## BRIEF
When you return the lines below, go from the first through the line with "In other words, x", keep them exact, and leave out every picture.

## WORKING DATA
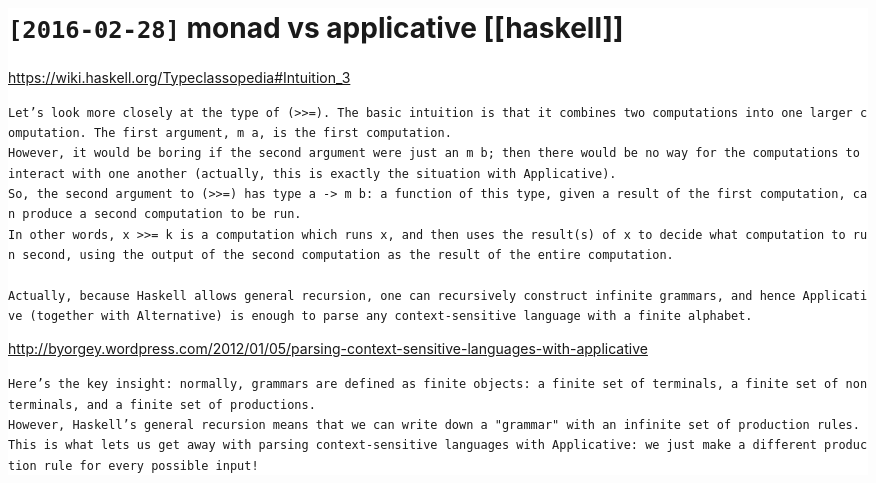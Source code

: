 # `[2016-02-28]` monad vs applicative      [[haskell]]

<https://wiki.haskell.org/Typeclassopedia#Intuition_3>  

    Let’s look more closely at the type of (>>=). The basic intuition is that it combines two computations into one larger computation. The first argument, m a, is the first computation.
    However, it would be boring if the second argument were just an m b; then there would be no way for the computations to interact with one another (actually, this is exactly the situation with Applicative).
    So, the second argument to (>>=) has type a -> m b: a function of this type, given a result of the first computation, can produce a second computation to be run.
    In other words, x >>= k is a computation which runs x, and then uses the result(s) of x to decide what computation to run second, using the output of the second computation as the result of the entire computation.

    Actually, because Haskell allows general recursion, one can recursively construct infinite grammars, and hence Applicative (together with Alternative) is enough to parse any context-sensitive language with a finite alphabet.

<http://byorgey.wordpress.com/2012/01/05/parsing-context-sensitive-languages-with-applicative>  

    Here’s the key insight: normally, grammars are defined as finite objects: a finite set of terminals, a finite set of nonterminals, and a finite set of productions.
    However, Haskell’s general recursion means that we can write down a "grammar" with an infinite set of production rules. This is what lets us get away with parsing context-sensitive languages with Applicative: we just make a different production rule for every possible input!

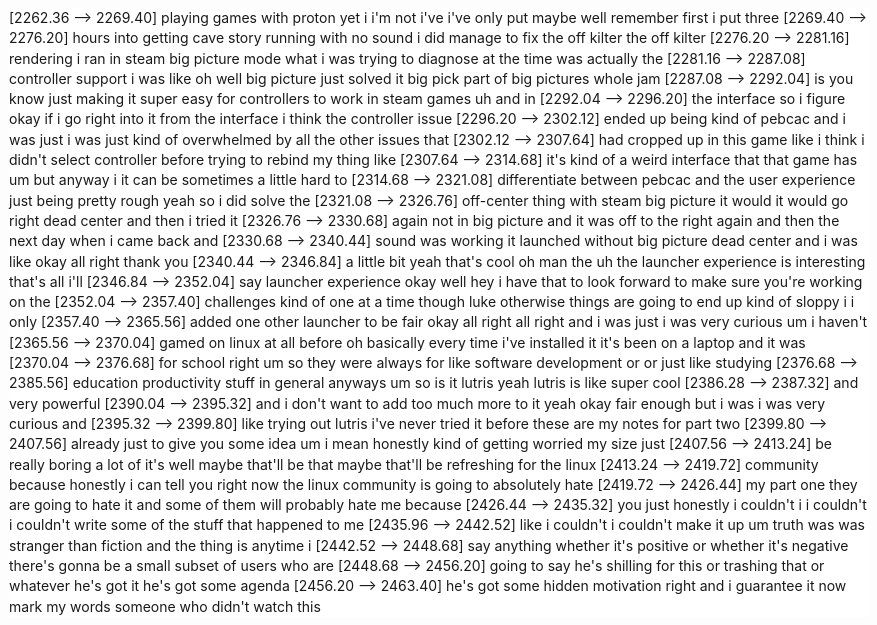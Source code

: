 [2262.36 --> 2269.40]  playing games with proton yet i i'm not i've i've only put maybe well remember first i put three
[2269.40 --> 2276.20]  hours into getting cave story running with no sound i did manage to fix the off kilter the off kilter
[2276.20 --> 2281.16]  rendering i ran in steam big picture mode what i was trying to diagnose at the time was actually the
[2281.16 --> 2287.08]  controller support i was like oh well big picture just solved it big pick part of big pictures whole jam
[2287.08 --> 2292.04]  is you know just making it super easy for controllers to work in steam games uh and in
[2292.04 --> 2296.20]  the interface so i figure okay if i go right into it from the interface i think the controller issue
[2296.20 --> 2302.12]  ended up being kind of pebcac and i was just i was just kind of overwhelmed by all the other issues that
[2302.12 --> 2307.64]  had cropped up in this game like i think i didn't select controller before trying to rebind my thing like
[2307.64 --> 2314.68]  it's kind of a weird interface that that game has um but anyway i it can be sometimes a little hard to
[2314.68 --> 2321.08]  differentiate between pebcac and the user experience just being pretty rough yeah so i did solve the
[2321.08 --> 2326.76]  off-center thing with steam big picture it would it would go right dead center and then i tried it
[2326.76 --> 2330.68]  again not in big picture and it was off to the right again and then the next day when i came back and
[2330.68 --> 2340.44]  sound was working it launched without big picture dead center and i was like okay all right thank you
[2340.44 --> 2346.84]  a little bit yeah that's cool oh man the uh the launcher experience is interesting that's all i'll
[2346.84 --> 2352.04]  say launcher experience okay well hey i have that to look forward to make sure you're working on the
[2352.04 --> 2357.40]  challenges kind of one at a time though luke otherwise things are going to end up kind of sloppy i i only
[2357.40 --> 2365.56]  added one other launcher to be fair okay all right all right and i was just i was very curious um i haven't
[2365.56 --> 2370.04]  gamed on linux at all before oh basically every time i've installed it it's been on a laptop and it was
[2370.04 --> 2376.68]  for school right um so they were always for like software development or or just like studying
[2376.68 --> 2385.56]  education productivity stuff in general anyways um so is it lutris yeah lutris is like super cool
[2386.28 --> 2387.32]  and very powerful
[2390.04 --> 2395.32]  and i don't want to add too much more to it yeah okay fair enough but i was i was very curious and
[2395.32 --> 2399.80]  like trying out lutris i've never tried it before these are my notes for part two
[2399.80 --> 2407.56]  already just to give you some idea um i mean honestly kind of getting worried my size just
[2407.56 --> 2413.24]  be really boring a lot of it's well maybe that'll be that maybe that'll be refreshing for the linux
[2413.24 --> 2419.72]  community because honestly i can tell you right now the linux community is going to absolutely hate
[2419.72 --> 2426.44]  my part one they are going to hate it and some of them will probably hate me because
[2426.44 --> 2435.32]  you just honestly i couldn't i i couldn't i couldn't write some of the stuff that happened to me
[2435.96 --> 2442.52]  like i couldn't i couldn't make it up um truth was was stranger than fiction and the thing is anytime i
[2442.52 --> 2448.68]  say anything whether it's positive or whether it's negative there's gonna be a small subset of users who are
[2448.68 --> 2456.20]  going to say he's shilling for this or trashing that or whatever he's got it he's got some agenda
[2456.20 --> 2463.40]  he's got some hidden motivation right and i guarantee it now mark my words someone who didn't watch this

## WRITTEN REPLY
Source code

: # `[2016-02-28]` monad vs applicative      [[haskell]]

<https://wiki.haskell.org/Typeclassopedia#Intuition_3>  

    Let’s look more closely at the type of (>>=). The basic intuition is that it combines two computations into one larger computation. The first argument, m a, is the first computation.
    However, it would be boring if the second argument were just an m b; then there would be no way for the computations to interact with one another (actually, this is exactly the situation with Applicative).
    So, the second argument to (>>=) has type a -> m b: a function of this type, given a result of the first computation, can produce a second computation to be run.
    In other words, x >>= k is a computation which runs x, and then uses the result(s) of x to decide what computation to run second, using the output of the second computation as the result of the entire computation.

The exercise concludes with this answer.